En este día de la independencia de El Salvador, presentamos «Historia del Roro Villacorta», cuento debut del escritor salvadoreño Carlos Daniel Fernández en Revista Café irlandés.
Maridaje recomendado: Horchata de sobre con vodka
Por: Carlos Daniel Fernández*
Aquí lo tenemos, al Roro Villacorta, con veintitrés años en su haber, el cuerpo de cohete de vara y el pelo ─negro y rizado─ cubriéndole la nuca y las orejas; embutido en la camiseta de la selección salvadoreña de fútbol, sentado en la barra de un bar cuasidesierto, digamos que se llama El Caracol Oscuro, del barrio La Guillotiere de Lyon, esperando que el bartender, un marroquí esmirriado con una cicatriz sobre la ceja izquierda cuyo nombre olvidó casi de inmediato cuando se lo dijo, la primera vez que estuvo aquí, empareje el televisor con el celular del Roro para que este acceda a la aplicación que, gracias a la benevolencia de la Corporación Televisiva de El Salvador, va a permitir a Los Hermanos Lejanos del Mundo disfrutar del partido de La Selecta. Eliminatorias mundialistas. Contra México. En el Cuscatlán.
Aquí lo tenemos, al Roro, estudiante becado en el extranjero, un premio que a veces, solo a veces, lo hace sentirse culpable, indigno, cuando se pregunta si no hay alguien más que pudiera haber aprovechado mejor esta oportunidad que el gobierno salvadoreño le ha dado a él, que nunca se interesó demasiado por su formación intelectual.
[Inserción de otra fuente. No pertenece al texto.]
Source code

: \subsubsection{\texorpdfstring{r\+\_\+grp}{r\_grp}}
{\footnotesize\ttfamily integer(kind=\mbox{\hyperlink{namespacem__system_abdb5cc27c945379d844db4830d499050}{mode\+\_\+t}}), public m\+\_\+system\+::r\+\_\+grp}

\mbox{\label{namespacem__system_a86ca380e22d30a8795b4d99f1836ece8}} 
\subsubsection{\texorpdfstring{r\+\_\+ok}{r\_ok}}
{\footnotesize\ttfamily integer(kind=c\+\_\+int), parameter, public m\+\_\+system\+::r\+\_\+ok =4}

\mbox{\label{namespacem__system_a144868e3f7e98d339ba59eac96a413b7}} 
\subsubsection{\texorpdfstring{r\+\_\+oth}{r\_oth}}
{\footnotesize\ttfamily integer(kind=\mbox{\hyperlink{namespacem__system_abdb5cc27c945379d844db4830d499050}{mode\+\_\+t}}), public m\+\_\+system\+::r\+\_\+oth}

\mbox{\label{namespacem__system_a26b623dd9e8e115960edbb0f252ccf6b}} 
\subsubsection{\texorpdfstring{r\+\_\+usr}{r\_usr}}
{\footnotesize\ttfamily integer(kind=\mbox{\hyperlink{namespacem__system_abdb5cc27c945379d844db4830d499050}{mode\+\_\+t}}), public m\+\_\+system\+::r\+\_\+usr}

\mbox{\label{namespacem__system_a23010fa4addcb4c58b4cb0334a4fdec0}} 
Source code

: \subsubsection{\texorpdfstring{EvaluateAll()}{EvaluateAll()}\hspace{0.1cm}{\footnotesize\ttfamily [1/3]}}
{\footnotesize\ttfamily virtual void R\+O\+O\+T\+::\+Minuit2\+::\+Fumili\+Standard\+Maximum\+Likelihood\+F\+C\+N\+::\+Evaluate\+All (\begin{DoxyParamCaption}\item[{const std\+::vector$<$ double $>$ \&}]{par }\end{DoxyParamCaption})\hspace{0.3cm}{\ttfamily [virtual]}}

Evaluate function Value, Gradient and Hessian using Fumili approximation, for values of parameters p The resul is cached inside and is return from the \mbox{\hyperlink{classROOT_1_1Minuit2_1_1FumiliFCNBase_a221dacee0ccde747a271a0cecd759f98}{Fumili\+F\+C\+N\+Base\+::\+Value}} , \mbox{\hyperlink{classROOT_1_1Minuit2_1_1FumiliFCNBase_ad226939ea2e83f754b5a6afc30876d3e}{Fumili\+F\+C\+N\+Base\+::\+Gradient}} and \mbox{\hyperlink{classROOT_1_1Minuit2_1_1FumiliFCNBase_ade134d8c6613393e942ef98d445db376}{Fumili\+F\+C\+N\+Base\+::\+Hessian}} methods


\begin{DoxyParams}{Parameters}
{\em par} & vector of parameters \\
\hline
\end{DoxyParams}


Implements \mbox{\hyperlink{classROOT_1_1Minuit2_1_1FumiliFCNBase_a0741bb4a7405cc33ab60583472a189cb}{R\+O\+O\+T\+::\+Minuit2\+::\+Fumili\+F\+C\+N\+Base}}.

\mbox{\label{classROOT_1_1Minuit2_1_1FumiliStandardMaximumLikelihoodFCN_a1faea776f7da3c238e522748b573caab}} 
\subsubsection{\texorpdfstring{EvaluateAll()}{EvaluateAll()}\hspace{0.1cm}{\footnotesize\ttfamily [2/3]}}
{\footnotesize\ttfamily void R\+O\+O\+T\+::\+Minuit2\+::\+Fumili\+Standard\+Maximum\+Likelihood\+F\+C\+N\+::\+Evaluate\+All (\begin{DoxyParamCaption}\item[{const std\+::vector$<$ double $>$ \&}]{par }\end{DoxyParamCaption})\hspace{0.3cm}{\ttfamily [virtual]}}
Si un detective privado se propusiera indagar en su pasado y acudiera al Liceo Francés, allá en San Salvador, se encontraría con el expediente de un estudiante mediocre e indisciplinado, su nombre inscrito en el muro de la infamia de la institución, reincidente pupilo recordado por el señor Leduc ─director─ y la licenciada Rodríguez ─psicóloga─ como uno de los casos que puso a prueba la vocación profesional de ambos con sus recurrentes faltas y deplorables resultados académicos; únicamente apreciado por don Efraín, entrenador del equipo de fútbol, aunque este último murió hace cuatro meses, según le contó la señora Sofía de Villacorta en su más reciente videollamada.
Al graduarse, el Roro, quizá influenciado por alguna frase suelta que captó en las lecciones de filosofía del último año, alegó que era muy pronto para elegir su futuro, antes tenía que encontrarse a sí mismo. Desde la perspectiva de cualquier observador imparcial, sin embargo, podría decirse que sencillamente dedicó su cuerpo y mente al Vacil: un periplo, a bordo de su Hilux del año ─regalo de graduación─, entre discotecas y bares exclusivos, el rancho de playa familiar y la casa en el lago de Coatepeque de su doggy, el Fer Kattán. Joie de vivre. Dos años pasaron y la búsqueda espiritual del primogénito del señor Villacorta, empresario dedicado al rubro de la construcción, no daba resultados, lo cual irritaba en gran medida al padre, cansado de ver cómo cientos y cientos de dólares, pero también el potencial de su hijo, se desperdiciaban en el proceso. El cambio de gobierno trajo la respuesta tan esperada: el ingeniero Mayorga, viejo amigo del señor Villacorta, fue nombrado viceministro de Educación. Gracias a su buena fe y mediación, el Roro fue uno de los jóvenes salvadoreños seleccionados para marcharse a estudiar en el extranjero con los gastos cubiertos por el Estado, inversiones cuyos frutos serían recogidos en el futuro para el beneficio de la patria. La excusa perfecta para que el señor Villacorta enviara a su hijo al exilio en una ciudad francesa en la que se convertiría, por fin, en hombre. Así que aquí lo tenemos, al Roro, estudiante de Administración de Empresas en la Universidad de Lyon, sentado en la barra de El Caracol Oscuro, en el sopor de una noche europea de verano en la que el reloj marca la una de la madrugada, a la espera de un partido que no llega.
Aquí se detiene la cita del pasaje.